▼

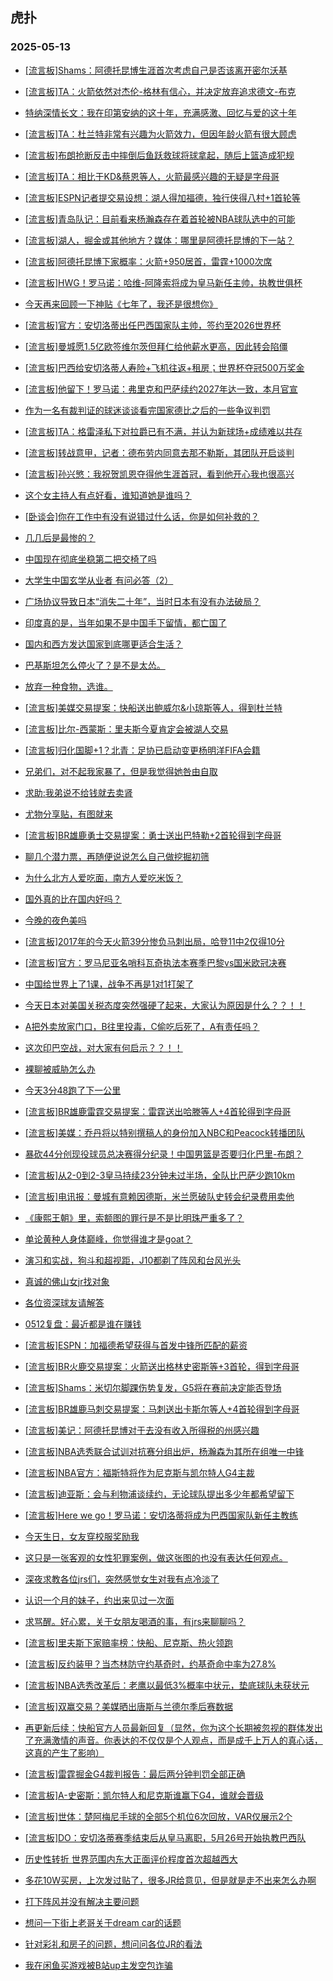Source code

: ## 虎扑 
### 2025-05-13

+ [[流言板]Shams：阿德托昆博生涯首次考虑自己是否该离开密尔沃基](https://bbs.hupu.com/632562037.html)

+ [[流言板]TA：火箭依然对杰伦-格林有信心，并决定放弃追求德文-布克](https://bbs.hupu.com/632563093.html)

+ [特纳深情长文：我在印第安纳的这十年，充满感激、回忆与爱的这十年](https://bbs.hupu.com/632559354.html)

+ [[流言板]TA：杜兰特非常有兴趣为火箭效力，但因年龄火箭有很大顾虑](https://bbs.hupu.com/632564761.html)

+ [[流言板]布朗抢断反击中摔倒后鱼跃救球将球拿起，随后上篮造成犯规](https://bbs.hupu.com/632563164.html)

+ [[流言板]TA：相比于KD&amp;蔡恩等人，火箭最感兴趣的无疑是字母哥](https://bbs.hupu.com/632564937.html)

+ [[流言板]ESPN记者提交易设想：湖人得加福德，独行侠得八村+1首轮等](https://bbs.hupu.com/632561372.html)

+ [[流言板]青岛队记：目前看来杨瀚森存在着首轮被NBA球队选中的可能](https://bbs.hupu.com/632558507.html)

+ [[流言板]湖人，掘金或其他地方？媒体：哪里是阿德托昆博的下一站？](https://bbs.hupu.com/632563403.html)

+ [[流言板]阿德托昆博下家概率：火箭+950居首，雷霆+1000次席](https://bbs.hupu.com/632564256.html)

+ [[流言板]HWG！罗马诺：哈维-阿隆索将成为皇马新任主帅，执教世俱杯](https://bbs.hupu.com/632556763.html)

+ [今天再来回顾一下神贴《七年了，我还是很想你》](https://bbs.hupu.com/632557695.html)

+ [[流言板]官方：安切洛蒂出任巴西国家队主帅，签约至2026世界杯](https://bbs.hupu.com/632563712.html)

+ [[流言板]曼城愿1.5亿欧签维尔茨但拜仁给他薪水更高，因此转会陷僵](https://bbs.hupu.com/632556141.html)

+ [[流言板]巴西给安切洛蒂人寿险+飞机往返+租房；世界杯夺冠500万奖金](https://bbs.hupu.com/632562690.html)

+ [[流言板]他留下！罗马诺：弗里克和巴萨续约2027年达一致，本月官宣](https://bbs.hupu.com/632561330.html)

+ [作为一名有裁判证的球迷谈谈看完国家德比之后的一些争议判罚](https://bbs.hupu.com/632553889.html)

+ [[流言板]TA：格雷泽私下对拉爵已有不满，并认为新球场+成绩难以共存](https://bbs.hupu.com/632556211.html)

+ [[流言板]转战意甲，记者：德布劳内同意去那不勒斯，其团队开启谈判](https://bbs.hupu.com/632555759.html)

+ [[流言板]孙兴慜：我祝贺凯恩夺得他生涯首冠，看到他开心我也很高兴](https://bbs.hupu.com/632559278.html)

+ [这个女主持人有点好看，谁知道她是谁吗？ ​](https://bbs.hupu.com/632560783.html)

+ [[卧谈会]你在工作中有没有说错过什么话，你是如何补救的？](https://bbs.hupu.com/632562424.html)

+ [几几后是最惨的？](https://bbs.hupu.com/632558676.html)

+ [中国现在彻底坐稳第二把交椅了吗](https://bbs.hupu.com/632558571.html)

+ [大学生中国玄学从业者 有问必答（2）](https://bbs.hupu.com/632561402.html)

+ [广场协议导致日本“消失二十年”，当时日本有没有办法破局？](https://bbs.hupu.com/632560346.html)

+ [印度真的是，当年如果不是中国手下留情，都亡国了](https://bbs.hupu.com/632559273.html)

+ [国内和西方发达国家到底哪更适合生活？](https://bbs.hupu.com/632561457.html)

+ [巴基斯坦怎么停火了？是不是太怂。](https://bbs.hupu.com/632560249.html)

+ [放弃一种食物，选谁。](https://bbs.hupu.com/632561291.html)

+ [[流言板]美媒交易提案：快船送出鲍威尔&amp;小琼斯等人，得到杜兰特](https://bbs.hupu.com/632564627.html)

+ [[流言板]比尔-西蒙斯：里夫斯今夏肯定会被湖人交易](https://bbs.hupu.com/632565288.html)

+ [[流言板]归化国脚+1？北青：足协已启动变更杨明洋FIFA会籍](https://bbs.hupu.com/632558538.html)

+ [兄弟们，对不起我家暴了，但是我觉得她咎由自取](https://bbs.hupu.com/632560253.html)

+ [求助:我弟说不给钱就去卖肾](https://bbs.hupu.com/632564511.html)

+ [尤物分享贴，有图就来](https://bbs.hupu.com/632566442.html)

+ [[流言板]BR雄鹿勇士交易提案：勇士送出巴特勒+2首轮得到字母哥](https://bbs.hupu.com/632566218.html)

+ [聊几个潜力票，再随便说说怎么自己做挖掘初筛](https://bbs.hupu.com/632562065.html)

+ [为什么北方人爱吃面，南方人爱吃米饭？](https://bbs.hupu.com/632561309.html)

+ [国外真的比在国内好吗？](https://bbs.hupu.com/632561446.html)

+ [今晚的夜色美吗](https://bbs.hupu.com/632565660.html)

+ [[流言板]2017年的今天火箭39分惨负马刺出局，哈登11中2仅得10分](https://bbs.hupu.com/632565210.html)

+ [[流言板]官方：罗马尼亚名哨科瓦奇执法本赛季巴黎vs国米欧冠决赛](https://bbs.hupu.com/632563415.html)

+ [中国给世界上了1课，战争不再是1对1打架了](https://bbs.hupu.com/632563870.html)

+ [今天日本对美国关税态度突然强硬了起来，大家认为原因是什么？？！！](https://bbs.hupu.com/632564968.html)

+ [A把外卖放家门口，B往里投毒，C偷吃后死了，A有责任吗？](https://bbs.hupu.com/632563023.html)

+ [这次印巴空战，对大家有何启示？？！！](https://bbs.hupu.com/632563205.html)

+ [裸聊被威胁怎么办](https://bbs.hupu.com/632563834.html)

+ [今天3分48跑了下一公里](https://bbs.hupu.com/632563306.html)

+ [[流言板]BR雄鹿雷霆交易提案：雷霆送出哈滕等人+4首轮得到字母哥](https://bbs.hupu.com/632566363.html)

+ [[流言板]美媒：乔丹将以特别撰稿人的身份加入NBC和Peacock转播团队](https://bbs.hupu.com/632566117.html)

+ [暴砍44分创现役球员总决赛得分纪录！中国男篮是否要归化巴里-布朗？](https://bbs.hupu.com/632564237.html)

+ [[流言板]从2-0到2-3皇马持续23分钟未过半场，全队比巴萨少跑10km](https://bbs.hupu.com/632558235.html)

+ [[流言板]电讯报：曼城有意赖因德斯，米兰愿破队史转会纪录费用卖他](https://bbs.hupu.com/632557091.html)

+ [《康熙王朝》里，索额图的罪行是不是比明珠严重多了？](https://bbs.hupu.com/632564190.html)

+ [单论黄种人身体巅峰，你觉得谁才是goat？](https://bbs.hupu.com/632566612.html)

+ [演习和实战，狗斗和超视距，J10都剃了阵风和台风光头](https://bbs.hupu.com/632565560.html)

+ [真诚的佛山女jr找对象](https://bbs.hupu.com/632565335.html)

+ [各位资深球友请解答](https://bbs.hupu.com/632567425.html)

+ [0512复盘：最近都是谁在赚钱](https://bbs.hupu.com/632564670.html)

+ [[流言板]ESPN：加福德希望获得与首发中锋所匹配的薪资](https://bbs.hupu.com/632566009.html)

+ [[流言板]BR火鹿交易提案：火箭送出格林史密斯等+3首轮，得到字母哥](https://bbs.hupu.com/632566353.html)

+ [[流言板]Shams：米切尔脚踝伤势复发，G5将在赛前决定能否登场](https://bbs.hupu.com/632567046.html)

+ [[流言板]BR雄鹿马刺交易提案：马刺送出卡斯尔等人+4首轮得到字母哥](https://bbs.hupu.com/632566717.html)

+ [[流言板]美记：阿德托昆博对于去没有收入所得税的州感兴趣](https://bbs.hupu.com/632567387.html)

+ [[流言板]NBA选秀联合试训对抗赛分组出炉，杨瀚森为其所在组唯一中锋](https://bbs.hupu.com/632565549.html)

+ [[流言板]NBA官方：福斯特将作为尼克斯与凯尔特人G4主裁](https://bbs.hupu.com/632566237.html)

+ [[流言板]迪亚斯：会与利物浦谈续约，无论球队提出多少年都希望留下](https://bbs.hupu.com/632558832.html)

+ [[流言板]Here we go！罗马诺：安切洛蒂将成为巴西国家队新任主教练](https://bbs.hupu.com/632563507.html)

+ [今天生日，女友穿校服奖励我](https://bbs.hupu.com/632567072.html)

+ [这只是一张客观的女性犯罪案例，做这张图的也没有表达任何观点。](https://bbs.hupu.com/632566153.html)

+ [深夜求教各位jrs们，突然感觉女生对我有点冷淡了](https://bbs.hupu.com/632565918.html)

+ [认识一个月的妹子，约出来见过一次面](https://bbs.hupu.com/632566077.html)

+ [求骂醒。好心累，关于女朋友喝酒的事，有jrs来聊聊吗？](https://bbs.hupu.com/632567470.html)

+ [[流言板]里夫斯下家赔率榜：快船、尼克斯、热火领跑](https://bbs.hupu.com/632567569.html)

+ [[流言板]反约装甲？当杰林防守约基奇时，约基奇命中率为27.8%](https://bbs.hupu.com/632567167.html)

+ [[流言板]NBA选秀改革后：老鹰以最低3%概率中状元，垫底球队未获状元](https://bbs.hupu.com/632567232.html)

+ [[流言板]双赢交易？美媒晒出唐斯与兰德尔季后赛数据](https://bbs.hupu.com/632567560.html)

+ [再更新后续：快船官方人员最新回复（显然，你为这个长期被忽视的群体发出了充满激情的声音。你表达的不仅仅是个人观点，而是成千上万人的真心话，这真的产生了影响）](https://bbs.hupu.com/632566657.html)

+ [[流言板]雷霆掘金G4裁判报告：最后两分钟判罚全部正确](https://bbs.hupu.com/632567651.html)

+ [[流言板]A-史密斯：凯尔特人和尼克斯谁赢下G4，谁就会晋级](https://bbs.hupu.com/632567553.html)

+ [[流言板]世体：楚阿梅尼手球的全部5个机位6次回放，VAR仅展示2个](https://bbs.hupu.com/632559507.html)

+ [[流言板]DO：安切洛蒂赛季结束后从皇马离职，5月26号开始执教巴西队](https://bbs.hupu.com/632562589.html)

+ [历史性转折 世界范围内东大正面评价程度首次超越西大](https://bbs.hupu.com/632567394.html)

+ [多花10W买房，上次发过贴了，很多JR给意见，但是就是走不出来怎么办啊](https://bbs.hupu.com/632566787.html)

+ [打下阵风并没有解决主要问题](https://bbs.hupu.com/632567496.html)

+ [想问一下街上老哥关于dream car的话题](https://bbs.hupu.com/632567424.html)

+ [针对彩礼和房子的问题，想问问各位JR的看法](https://bbs.hupu.com/632567025.html)

+ [我在闲鱼买游戏被B站up主发空包诈骗](https://bbs.hupu.com/632567087.html)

▲

Lines containing the word "Shams" in the entries above should be counted, and only that number given.

2